Eviana scanned the trees, hoping the light would reveal the Dread-Nymph, but there was nothing. It had to be staying hidden in the shadows and trees, which was inconvenient and irritating.
“I had you bred especially for me,” Valter continued, close enough now to wind strands of her hair around his finger. Then he yanked on them. “And still you chose to betray me. After all I have given you.”
She hardly felt the pain in her scalp, too used to his mannerisms after decades. It wasn’t real anyway.
“Yet a part of me always knew this day would come,” he continued. “It’s why I took…precautions.”
Eviana gritted her teeth. Where the fuck was this godsdamn Nymph?
“I heard you met her today,” Valter said, circling around her now, his fingers trailing along her shoulder and down her spine. “She is beautiful, isn’t she? Just like her mother.”
“Stop,” Eviana hissed, unable to help herself. Even knowing this wasn’t real, she couldn’t sit and listen to this.
“Finally, a reaction,” he crooned. “It has been so long since you’ve let those emotions slip. I’ve missed our time together correcting that behavior.”
Eviana pressed her lips together, taking a few steps forward. She felt his hand slip from her back. She just needed to go deeper into the woods. The Nymph had to be hiding there.
“But after all these years, those behavior corrections wouldn’t serve my purposes anyway, would they, my flower? I knew they would eventually become useless, so I took precautions for that too,” he said from behind her.
She ignored him, making her way to the trees. Her hold tightened around the hilt of the dagger, and her eyes strained to see in the shadows.
“You can come out, my sweet Priya,” he called, and Eviana paused as the child emerged from the trees down the path. She wore the same clothing as earlier today, her hair now braided in a plait over her shoulder. Her smile was wide and terrifying as those turquoise eyes landed on Eviana.
Valter stalked past her, and when he reached the child’s side, he held out his hand. Priya slipped her little fingers into his palm without question, still holding her stare.

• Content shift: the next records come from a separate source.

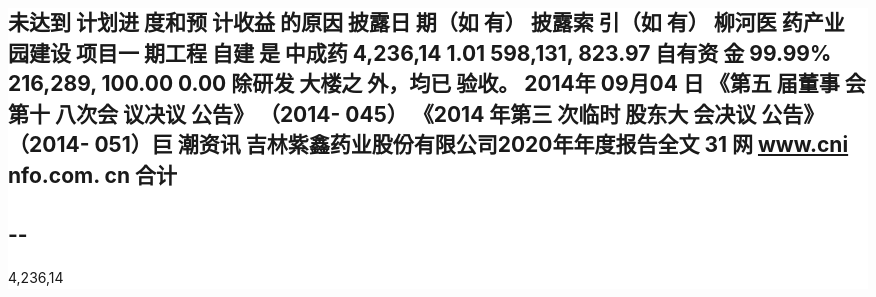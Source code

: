 未达到
计划进
度和预
计收益
的原因
披露日
期（如
有）
披露索
引（如
有）
柳河医
药产业
园建设
项目一
期工程
自建
是
中成药
4,236,14
1.01
598,131,
823.97
自有资
金
99.99%
216,289,
100.00
0.00
除研发
大楼之
外，均已
验收。
2014年
09月04
日
《第五
届董事
会第十
八次会
议决议
公告》
（2014-
045）
《2014
年第三
次临时
股东大
会决议
公告》
（2014-
051）巨
潮资讯
吉林紫鑫药业股份有限公司2020年年度报告全文
31
网
www.cni
nfo.com.
cn
合计
--
--
--
4,236,14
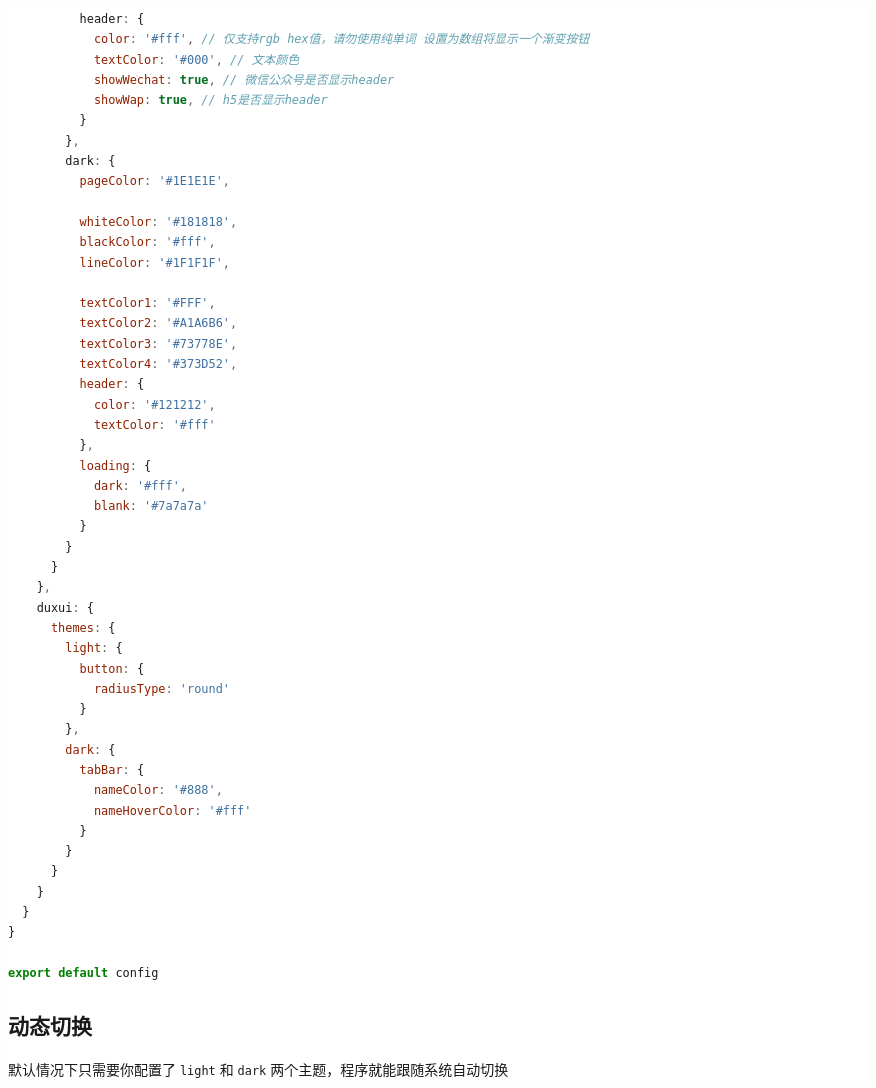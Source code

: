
 ```js
          header: {
            color: '#fff', // 仅支持rgb hex值，请勿使用纯单词 设置为数组将显示一个渐变按钮
            textColor: '#000', // 文本颜色
            showWechat: true, // 微信公众号是否显示header
            showWap: true, // h5是否显示header
          }
        },
        dark: {
          pageColor: '#1E1E1E',

          whiteColor: '#181818',
          blackColor: '#fff',
          lineColor: '#1F1F1F',

          textColor1: '#FFF',
          textColor2: '#A1A6B6',
          textColor3: '#73778E',
          textColor4: '#373D52',
          header: {
            color: '#121212',
            textColor: '#fff'
          },
          loading: {
            dark: '#fff',
            blank: '#7a7a7a'
          }
        }
      }
    },
    duxui: {
      themes: {
        light: {
          button: {
            radiusType: 'round'
          }
        },
        dark: {
          tabBar: {
            nameColor: '#888',
            nameHoverColor: '#fff'
          }
        }
      }
    }
  }
}

export default config
```

## 动态切换
默认情况下只需要你配置了 `light` 和 `dark` 两个主题，程序就能跟随系统自动切换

“You did well, my sweet Priya,” Valter praised, squeezing her fingers in his own. “Thank you for helping me find her.”
“What?” Eviana asked, breathing suddenly far too difficult.

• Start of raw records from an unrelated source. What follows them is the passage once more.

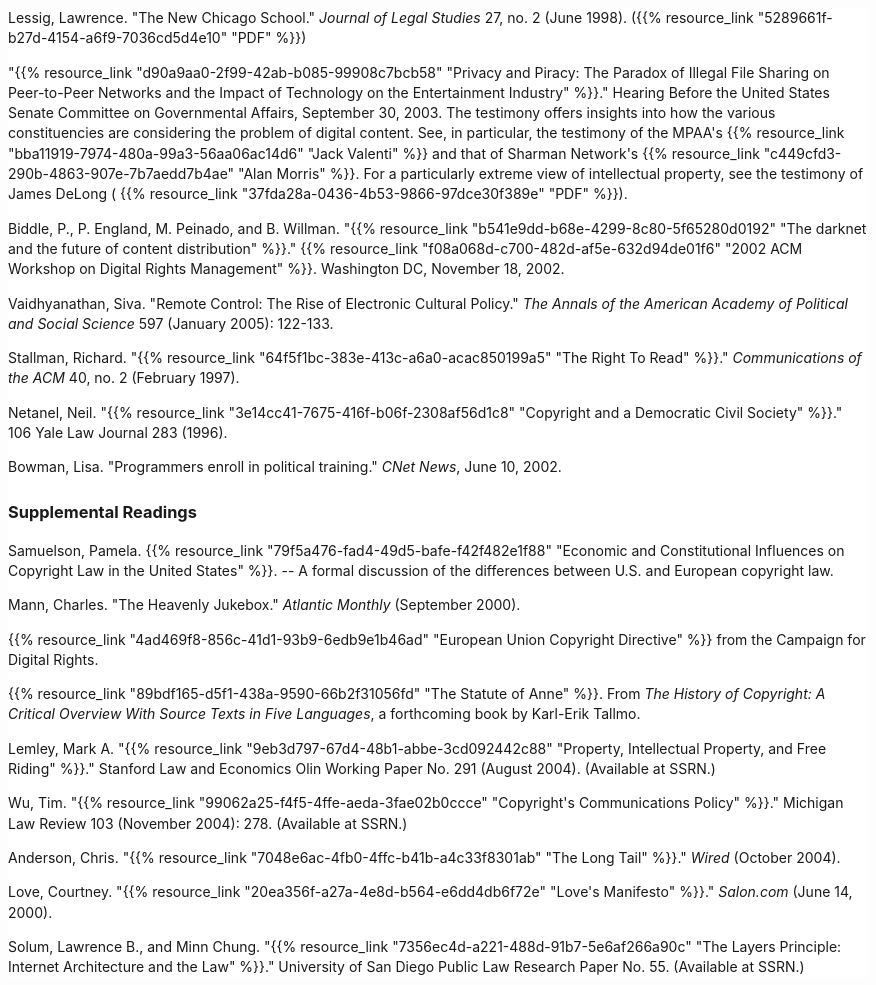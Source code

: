 Lessig, Lawrence. "The New Chicago School." *Journal of Legal Studies* 27, no. 2 (June 1998). ({{% resource_link "5289661f-b27d-4154-a6f9-7036cd5d4e10" "PDF" %}})

"{{% resource_link "d90a9aa0-2f99-42ab-b085-99908c7bcb58" "Privacy and Piracy: The Paradox of Illegal File Sharing on Peer-to-Peer Networks and the Impact of Technology on the Entertainment Industry" %}}." Hearing Before the United States Senate Committee on Governmental Affairs, September 30, 2003. The testimony offers insights into how the various constituencies are considering the problem of digital content. See, in particular, the testimony of the MPAA's {{% resource_link "bba11919-7974-480a-99a3-56aa06ac14d6" "Jack Valenti" %}} and that of Sharman Network's {{% resource_link "c449cfd3-290b-4863-907e-7b7aedd7b4ae" "Alan Morris" %}}. For a particularly extreme view of intellectual property, see the testimony of James DeLong ( {{% resource_link "37fda28a-0436-4b53-9866-97dce30f389e" "PDF" %}}).

Biddle, P., P. England, M. Peinado, and B. Willman. "{{% resource_link "b541e9dd-b68e-4299-8c80-5f65280d0192" "The darknet and the future of content distribution" %}}." {{% resource_link "f08a068d-c700-482d-af5e-632d94de01f6" "2002 ACM Workshop on Digital Rights Management" %}}. Washington DC, November 18, 2002.

Vaidhyanathan, Siva. "Remote Control: The Rise of Electronic Cultural Policy." *The Annals of the American Academy of Political and Social Science* 597 (January 2005): 122-133.

Stallman, Richard. "{{% resource_link "64f5f1bc-383e-413c-a6a0-acac850199a5" "The Right To Read" %}}." *Communications of the ACM* 40, no. 2 (February 1997).

Netanel, Neil. "{{% resource_link "3e14cc41-7675-416f-b06f-2308af56d1c8" "Copyright and a Democratic Civil Society" %}}." 106 Yale Law Journal 283 (1996).

Bowman, Lisa. "Programmers enroll in political training." *CNet News*, June 10, 2002.

### Supplemental Readings

Samuelson, Pamela. {{% resource_link "79f5a476-fad4-49d5-bafe-f42f482e1f88" "Economic and Constitutional Influences on Copyright Law in the United States" %}}. -- A formal discussion of the differences between U.S. and European copyright law.

Mann, Charles. "The Heavenly Jukebox." *Atlantic Monthly* (September 2000).

{{% resource_link "4ad469f8-856c-41d1-93b9-6edb9e1b46ad" "European Union Copyright Directive" %}} from the Campaign for Digital Rights.

{{% resource_link "89bdf165-d5f1-438a-9590-66b2f31056fd" "The Statute of Anne" %}}. From *The History of Copyright: A Critical Overview With Source Texts in Five Languages*, a forthcoming book by Karl-Erik Tallmo.

Lemley, Mark A. "{{% resource_link "9eb3d797-67d4-48b1-abbe-3cd092442c88" "Property, Intellectual Property, and Free Riding" %}}." Stanford Law and Economics Olin Working Paper No. 291 (August 2004). (Available at SSRN.)

Wu, Tim. "{{% resource_link "99062a25-f4f5-4ffe-aeda-3fae02b0ccce" "Copyright's Communications Policy" %}}." Michigan Law Review 103 (November 2004): 278. (Available at SSRN.)

Anderson, Chris. "{{% resource_link "7048e6ac-4fb0-4ffc-b41b-a4c33f8301ab" "The Long Tail" %}}." *Wired* (October 2004).

Love, Courtney. "{{% resource_link "20ea356f-a27a-4e8d-b564-e6dd4db6f72e" "Love's Manifesto" %}}." *Salon.com* (June 14, 2000).

Solum, Lawrence B., and Minn Chung. "{{% resource_link "7356ec4d-a221-488d-91b7-5e6af266a90c" "The Layers Principle: Internet Architecture and the Law" %}}." University of San Diego Public Law Research Paper No. 55. (Available at SSRN.)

Not real, she told herself. It’s not real. Find the fucking Nymph.
She spun in a circle, frantically scanning the trees and bushes, all the dark and shadowed places. This was going too far. She should call for Lange and Corbin. She should—
She spun back, both of them watching her with matching amusement.

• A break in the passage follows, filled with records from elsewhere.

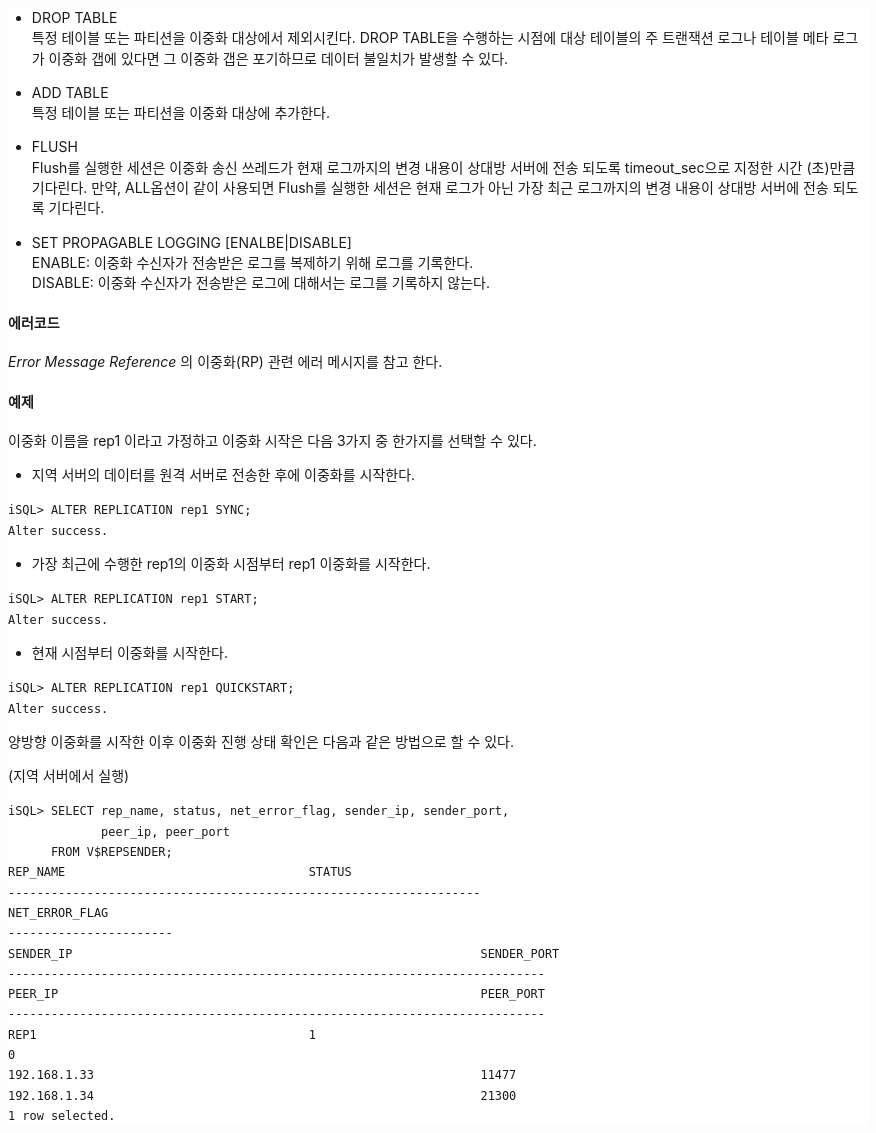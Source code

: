 -   DROP TABLE  
    특정 테이블 또는 파티션을 이중화 대상에서 제외시킨다. DROP TABLE을 수행하는 시점에 대상 테이블의 주 트랜잭션 로그나 테이블 메타 로그가 이중화 갭에 있다면 그 이중화 갭은 포기하므로 데이터 불일치가 발생할 수 있다.
    
-   ADD TABLE  
    특정 테이블 또는 파티션을 이중화 대상에 추가한다. 

-   FLUSH  
    Flush를 실행한 세션은 이중화 송신 쓰레드가 현재 로그까지의 변경 내용이 상대방 서버에 전송 되도록 timeout_sec으로 지정한 시간 (초)만큼 기다린다. 만약, ALL옵션이 같이 사용되면 Flush를 실행한 세션은 현재 로그가 아닌 가장 최근 로그까지의 변경 내용이 상대방 서버에 전송 되도록 기다린다.
    
-   SET PROPAGABLE LOGGING [ENALBE|DISABLE]  
    ENABLE: 이중화 수신자가 전송받은 로그를 복제하기 위해 로그를 기록한다.  
    DISABLE: 이중화 수신자가 전송받은 로그에 대해서는 로그를 기록하지 않는다.

#### 에러코드

*Error Message Reference* 의 이중화(RP) 관련 에러 메시지를 참고 한다.

#### 예제

이중화 이름을 rep1 이라고 가정하고 이중화 시작은 다음 3가지 중 한가지를 선택할 수 있다.

-   지역 서버의 데이터를 원격 서버로 전송한 후에 이중화를 시작한다.

```
iSQL> ALTER REPLICATION rep1 SYNC;
Alter success. 
```

-   가장 최근에 수행한 rep1의 이중화 시점부터 rep1 이중화를 시작한다.

```
iSQL> ALTER REPLICATION rep1 START;
Alter success.
```

-   현재 시점부터 이중화를 시작한다.

```
iSQL> ALTER REPLICATION rep1 QUICKSTART;
Alter success.
```

양방향 이중화를 시작한 이후 이중화 진행 상태 확인은 다음과 같은 방법으로 할 수 있다.

(지역 서버에서 실행)

```
iSQL> SELECT rep_name, status, net_error_flag, sender_ip, sender_port,
             peer_ip, peer_port 
      FROM V$REPSENDER;
REP_NAME                                  STATUS               
------------------------------------------------------------------
NET_ERROR_FLAG       
-----------------------
SENDER_IP                                                         SENDER_PORT
---------------------------------------------------------------------------
PEER_IP                                                           PEER_PORT   
---------------------------------------------------------------------------
REP1                                      1                    
0                    
192.168.1.33                                                      11477       
192.168.1.34                                                      21300       
1 row selected.
```


[^1]: 트랜잭션 동기화: 지역 서버에서 주 트랜잭션이 성공적으로 수행되었다 하더라도 원격 서버에서 데이터 충돌이 발생하면, 주 트랜잭션을 커밋할 수 없는 상태가 된다. 이 때에는 사용자가 명시적으로 그 트랜잭션을 철회 (롤백)해야, 다음 트랜잭션을 수행할 수 있게 된다. 그렇게 하지 않으면, 다음 트랜잭션을 Commit 할 수가 없기 때문에 변경 작업을 반영할 수 없게 된다. 서버 내부적으로 트랜잭션을 커밋하는 경우 (Autocommit 모드에서 또는 세션 종료시)에, 데이터 충돌에 의해 주 트랜잭션의 커밋이 실패한다면 자동으로 철회 한다. 결과적으로, 데이터 충돌을
[^2]: Handshaking 은 다른 쪽 서버가 살아있는지 또는 이중화를 시작하기 전에 지역 서버와 원격 서버 간의 복제할 객체 (테이블)에 대한 정보가 일치하는지를 확인하는 과정이다.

“Priya,” she gasped, the name a breathy cry she nearly choked on. “Priya, you don’t understand. He— He will hurt you.”
“Hurt me?” Priya repeated, those innocent eyes going hard. “The Arius Lord would never hurt me. He’s the only one who comes to see me. He brings me pretty dresses and food. He gave me these woods and the friends I have in them.”
“He can’t give you the woods,” she snapped, dread and fear sinking into her bones.
“But he did,” she insisted. “He lets me come here whenever I like, and now, because I helped him, I get to go with him too.”
“No,” she rasped, shaking her head. Then louder, she cried, “No!”
Spinning in a circle again, she searched for the Nymph. This death would not be quick like the last. She would drag this one out for making her live this nightmare. Its screams would wake the others and be a warning of what would happen if they came near her again.
“Why don’t you go back to the Estate and finish packing your things, sweet Priya,” Valter was saying, and Eviana glanced over her shoulder. He was crouched before the child, holding her slim shoulders. “We are leaving at sunrise, remember?”
She nodded, bouncing on her toes in excitement.
Valter pushed back to his full height, patting her head as he added, “Don’t forget the extra sweets I brought for you.”
The child giggled before she turned and ran, racing in the direction of the Estate. Eviana could swear the trees and flowers reached for her as she went.
Then she was left alone with Valter in the Dreamlock Woods.
“This isn’t real,” she gritted out. “But when I see you again, I will end you.”
He sighed. “You cannot kill me, Eviana. The bond does not allow it, even if you have managed to block other facets of it.” He slinked forward like the snake he was, and when he stood in front of her once more, he gripped her jaw.
“And while I want nothing more than to wring your neck and watch the light fade from your eyes for your betrayal, I find that will be far too merciful, and I am not a merciful lord.”
Gods, did she know the truth of that statement.
“Where are your companions?” he demanded in a low command.
But he was right. That bond was blocked, even in this nightmare.
“I don’t know what you’re talking about,” she replied.
“It amazes me that such a short time apart can undo all the training I have instilled in you over the decades,” he spat, his fingers squeezing her jaw tighter. “I know there were two with you. Where are they?”
“I left them long ago,” she retorted, unsure why she would lie in a vision. “They were slowing me down and becoming a hindrance to my plans. Hopefully they died in the woods.”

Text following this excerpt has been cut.